* **Problem description**:
Below are several records. Retype exactly those lines running from the one with "Live blogging workshop" through the one with "Application for MAV", end lines included, and no others.

* **Exercise input**:
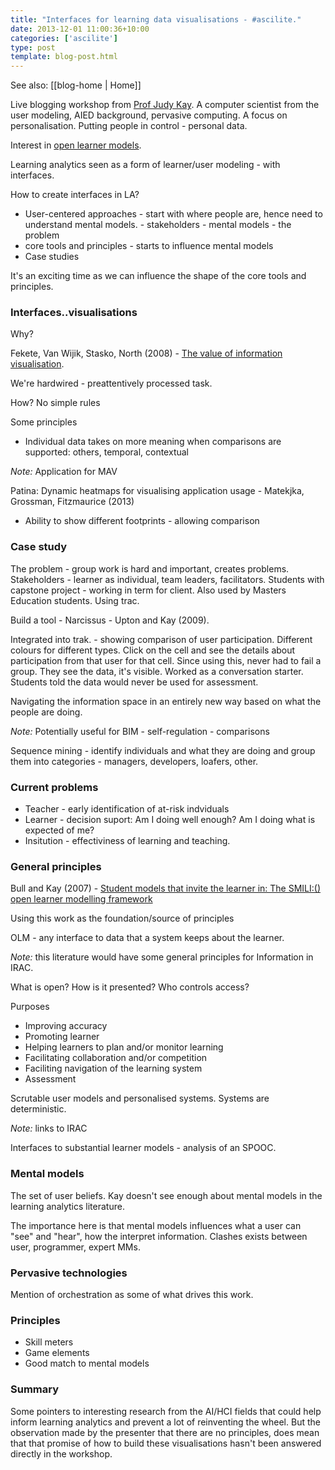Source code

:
 ```yaml
---
title: "Interfaces for learning data visualisations - #ascilite."
date: 2013-12-01 11:00:36+10:00
categories: ['ascilite']
type: post
template: blog-post.html
---
```


See also: [[blog-home | Home]]

Live blogging workshop from [Prof Judy Kay](http://sydney.edu.au/engineering/it/~judy/). A computer scientist from the user modeling, AIED background, pervasive computing. A focus on personalisation. Putting people in control - personal data.

Interest in [open learner models](http://sydney.edu.au/engineering/it/~judy/Homec/Pubs/2012_Metacog_Bull.pdf).

Learning analytics seen as a form of learner/user modeling - with interfaces.

How to create interfaces in LA?

- User-centered approaches - start with where people are, hence need to understand mental models. - stakeholders - mental models - the problem
- core tools and principles - starts to influence mental models
- Case studies

It's an exciting time as we can influence the shape of the core tools and principles.

### Interfaces..visualisations

Why?

Fekete, Van Wijik, Stasko, North (2008) - [The value of information visualisation](http://link.springer.com/chapter/10.1007/978-3-540-70956-5_1).

We're hardwired - preattentively processed task.

How? No simple rules

Some principles

- Individual data takes on more meaning when comparisons are supported: others, temporal, contextual

_Note:_ Application for MAV

Patina: Dynamic heatmaps for visualising application usage - Matekjka, Grossman, Fitzmaurice (2013)

- Ability to show different footprints - allowing comparison

### Case study

The problem - group work is hard and important, creates problems. Stakeholders - learner as individual, team leaders, facilitators. Students with capstone project - working in term for client. Also used by Masters Education students. Using trac.

Build a tool - Narcissus - Upton and Kay (2009).

Integrated into trak. - showing comparison of user participation. Different colours for different types. Click on the cell and see the details about participation from that user for that cell. Since using this, never had to fail a group. They see the data, it's visible. Worked as a conversation starter. Students told the data would never be used for assessment.

Navigating the information space in an entirely new way based on what the people are doing.

_Note:_ Potentially useful for BIM - self-regulation - comparisons

Sequence mining - identify individuals and what they are doing and group them into categories - managers, developers, loafers, other.

### Current problems

- Teacher - early identification of at-risk indviduals
- Learner - decision suport: Am I doing well enough? Am I doing what is expected of me?
- Insitution - effectiviness of learning and teaching.

### General principles

Bull and Kay (2007) - [Student models that invite the learner in: The SMILI:() open learner modelling framework](http://iospress.metapress.com/content/d1363l5752666874/)

Using this work as the foundation/source of principles

OLM - any interface to data that a system keeps about the learner.

_Note:_ this literature would have some general principles for Information in IRAC.

What is open? How is it presented? Who controls access?

Purposes

- Improving accuracy
- Promoting learner
- Helping learners to plan and/or monitor learning
- Facilitating collaboration and/or competition
- Faciliting navigation of the learning system
- Assessment

Scrutable user models and personalised systems. Systems are deterministic.

_Note:_ links to IRAC

Interfaces to substantial learner models - analysis of an SPOOC.

### Mental models

The set of user beliefs. Kay doesn't see enough about mental models in the learning analytics literature.

The importance here is that mental models influences what a user can "see" and "hear", how the interpret information. Clashes exists between user, programmer, expert MMs.

### Pervasive technologies

Mention of orchestration as some of what drives this work.

### Principles

- Skill meters
- Game elements
- Good match to mental models

### Summary

Some pointers to interesting research from the AI/HCI fields that could help inform learning analytics and prevent a lot of reinventing the wheel. But the observation made by the presenter that there are no principles, does mean that that promise of how to build these visualisations hasn't been answered directly in the workshop.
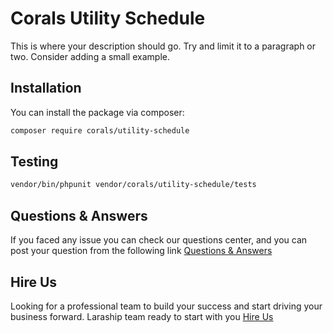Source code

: # Corals Utility Schedule

This is where your description should go. Try and limit it to a paragraph or two. Consider adding a small example.

## Installation

You can install the package via composer:

```bash
composer require corals/utility-schedule
```

## Testing

```bash
vendor/bin/phpunit vendor/corals/utility-schedule/tests 
```

## Questions & Answers
If you faced any issue you can check our questions center, and you can post your question from the following link
[Questions & Answers](https://www.laraship.com/laraship-questions/)  


## Hire Us
Looking for a professional team to build your success and start driving your business forward.
Laraship team ready to start with you [Hire Us](https://www.laraship.com/contact)
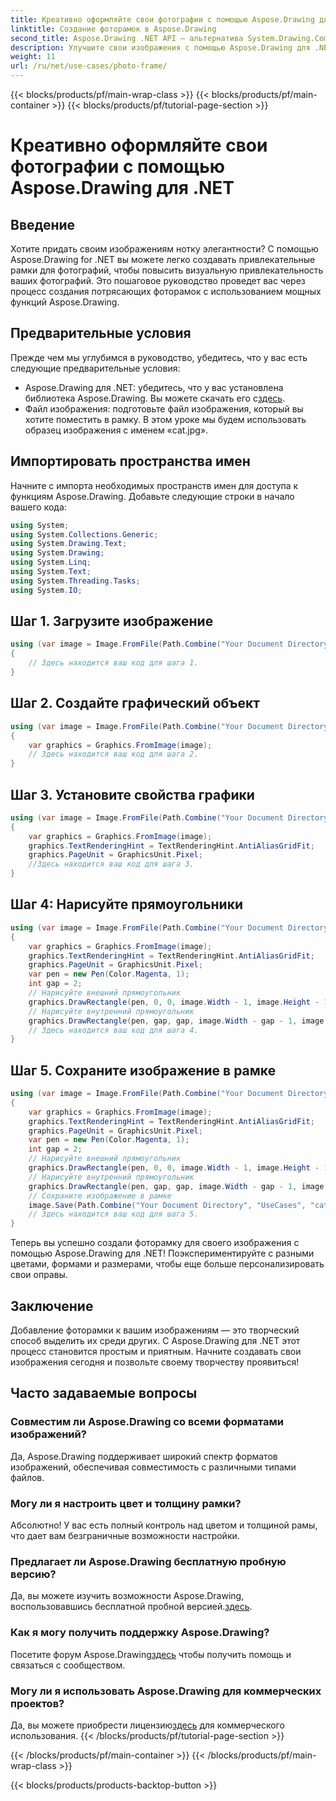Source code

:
 ```yaml
---
title: Креативно оформляйте свои фотографии с помощью Aspose.Drawing для .NET
linktitle: Создание фоторамок в Aspose.Drawing
second_title: Aspose.Drawing .NET API — альтернатива System.Drawing.Common
description: Улучшите свои изображения с помощью Aspose.Drawing для .NET! Следуйте нашему пошаговому руководству, чтобы создать потрясающие фоторамки. Изучите Aspose.Drawing для .NET прямо сейчас!
weight: 11
url: /ru/net/use-cases/photo-frame/
---
```


{{< blocks/products/pf/main-wrap-class >}}
{{< blocks/products/pf/main-container >}}
{{< blocks/products/pf/tutorial-page-section >}}

# Креативно оформляйте свои фотографии с помощью Aspose.Drawing для .NET

## Введение
Хотите придать своим изображениям нотку элегантности? С помощью Aspose.Drawing for .NET вы можете легко создавать привлекательные рамки для фотографий, чтобы повысить визуальную привлекательность ваших фотографий. Это пошаговое руководство проведет вас через процесс создания потрясающих фоторамок с использованием мощных функций Aspose.Drawing.
## Предварительные условия
Прежде чем мы углубимся в руководство, убедитесь, что у вас есть следующие предварительные условия:
-  Aspose.Drawing для .NET: убедитесь, что у вас установлена библиотека Aspose.Drawing. Вы можете скачать его с[здесь](https://releases.aspose.com/drawing/net/).
- Файл изображения: подготовьте файл изображения, который вы хотите поместить в рамку. В этом уроке мы будем использовать образец изображения с именем «cat.jpg».
## Импортировать пространства имен
Начните с импорта необходимых пространств имен для доступа к функциям Aspose.Drawing. Добавьте следующие строки в начало вашего кода:
```csharp
using System;
using System.Collections.Generic;
using System.Drawing.Text;
using System.Drawing;
using System.Linq;
using System.Text;
using System.Threading.Tasks;
using System.IO;
```
## Шаг 1. Загрузите изображение
```csharp
using (var image = Image.FromFile(Path.Combine("Your Document Directory", "UseCases", "cat.jpg")))
{
    // Здесь находится ваш код для шага 1.
}
```
## Шаг 2. Создайте графический объект
```csharp
using (var image = Image.FromFile(Path.Combine("Your Document Directory", "UseCases", "cat.jpg")))
{
    var graphics = Graphics.FromImage(image);
    // Здесь находится ваш код для шага 2.
}
```
## Шаг 3. Установите свойства графики
```csharp
using (var image = Image.FromFile(Path.Combine("Your Document Directory", "UseCases", "cat.jpg")))
{
    var graphics = Graphics.FromImage(image);
    graphics.TextRenderingHint = TextRenderingHint.AntiAliasGridFit;
    graphics.PageUnit = GraphicsUnit.Pixel;
    //Здесь находится ваш код для шага 3.
}
```
## Шаг 4: Нарисуйте прямоугольники
```csharp
using (var image = Image.FromFile(Path.Combine("Your Document Directory", "UseCases", "cat.jpg")))
{
    var graphics = Graphics.FromImage(image);
    graphics.TextRenderingHint = TextRenderingHint.AntiAliasGridFit;
    graphics.PageUnit = GraphicsUnit.Pixel;
    var pen = new Pen(Color.Magenta, 1);
    int gap = 2;
    // Нарисуйте внешний прямоугольник
    graphics.DrawRectangle(pen, 0, 0, image.Width - 1, image.Height - 1);
    // Нарисуйте внутренний прямоугольник
    graphics.DrawRectangle(pen, gap, gap, image.Width - gap - 1, image.Height - gap - 1);
    // Здесь находится ваш код для шага 4.
}
```
## Шаг 5. Сохраните изображение в рамке
```csharp
using (var image = Image.FromFile(Path.Combine("Your Document Directory", "UseCases", "cat.jpg")))
{
    var graphics = Graphics.FromImage(image);
    graphics.TextRenderingHint = TextRenderingHint.AntiAliasGridFit;
    graphics.PageUnit = GraphicsUnit.Pixel;
    var pen = new Pen(Color.Magenta, 1);
    int gap = 2;
    // Нарисуйте внешний прямоугольник
    graphics.DrawRectangle(pen, 0, 0, image.Width - 1, image.Height - 1);
    // Нарисуйте внутренний прямоугольник
    graphics.DrawRectangle(pen, gap, gap, image.Width - gap - 1, image.Height - gap - 1);
    // Сохраните изображение в рамке
    image.Save(Path.Combine("Your Document Directory", "UseCases", "cat_with_honor_out.jpg"));
    // Здесь находится ваш код для шага 5.
}
```
Теперь вы успешно создали фоторамку для своего изображения с помощью Aspose.Drawing для .NET! Поэкспериментируйте с разными цветами, формами и размерами, чтобы еще больше персонализировать свои оправы.
## Заключение
Добавление фоторамки к вашим изображениям — это творческий способ выделить их среди других. С Aspose.Drawing для .NET этот процесс становится простым и приятным. Начните создавать свои изображения сегодня и позвольте своему творчеству проявиться!
## Часто задаваемые вопросы
### Совместим ли Aspose.Drawing со всеми форматами изображений?
Да, Aspose.Drawing поддерживает широкий спектр форматов изображений, обеспечивая совместимость с различными типами файлов.
### Могу ли я настроить цвет и толщину рамки?
Абсолютно! У вас есть полный контроль над цветом и толщиной рамы, что дает вам безграничные возможности настройки.
### Предлагает ли Aspose.Drawing бесплатную пробную версию?
 Да, вы можете изучить возможности Aspose.Drawing, воспользовавшись бесплатной пробной версией.[здесь](https://releases.aspose.com/).
### Как я могу получить поддержку Aspose.Drawing?
 Посетите форум Aspose.Drawing[здесь](https://forum.aspose.com/c/diagram/17) чтобы получить помощь и связаться с сообществом.
### Могу ли я использовать Aspose.Drawing для коммерческих проектов?
 Да, вы можете приобрести лицензию[здесь](https://purchase.aspose.com/buy) для коммерческого использования.
{{< /blocks/products/pf/tutorial-page-section >}}

{{< /blocks/products/pf/main-container >}}
{{< /blocks/products/pf/main-wrap-class >}}

{{< blocks/products/products-backtop-button >}}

* **Written solution**:
Live blogging workshop from [Prof Judy Kay](http://sydney.edu.au/engineering/it/~judy/). A computer scientist from the user modeling, AIED background, pervasive computing. A focus on personalisation. Putting people in control - personal data.

Interest in [open learner models](http://sydney.edu.au/engineering/it/~judy/Homec/Pubs/2012_Metacog_Bull.pdf).

Learning analytics seen as a form of learner/user modeling - with interfaces.

How to create interfaces in LA?

- User-centered approaches - start with where people are, hence need to understand mental models. - stakeholders - mental models - the problem
- core tools and principles - starts to influence mental models
- Case studies

It's an exciting time as we can influence the shape of the core tools and principles.

### Interfaces..visualisations

Why?

Fekete, Van Wijik, Stasko, North (2008) - [The value of information visualisation](http://link.springer.com/chapter/10.1007/978-3-540-70956-5_1).

We're hardwired - preattentively processed task.

How? No simple rules

Some principles

- Individual data takes on more meaning when comparisons are supported: others, temporal, contextual

_Note:_ Application for MAV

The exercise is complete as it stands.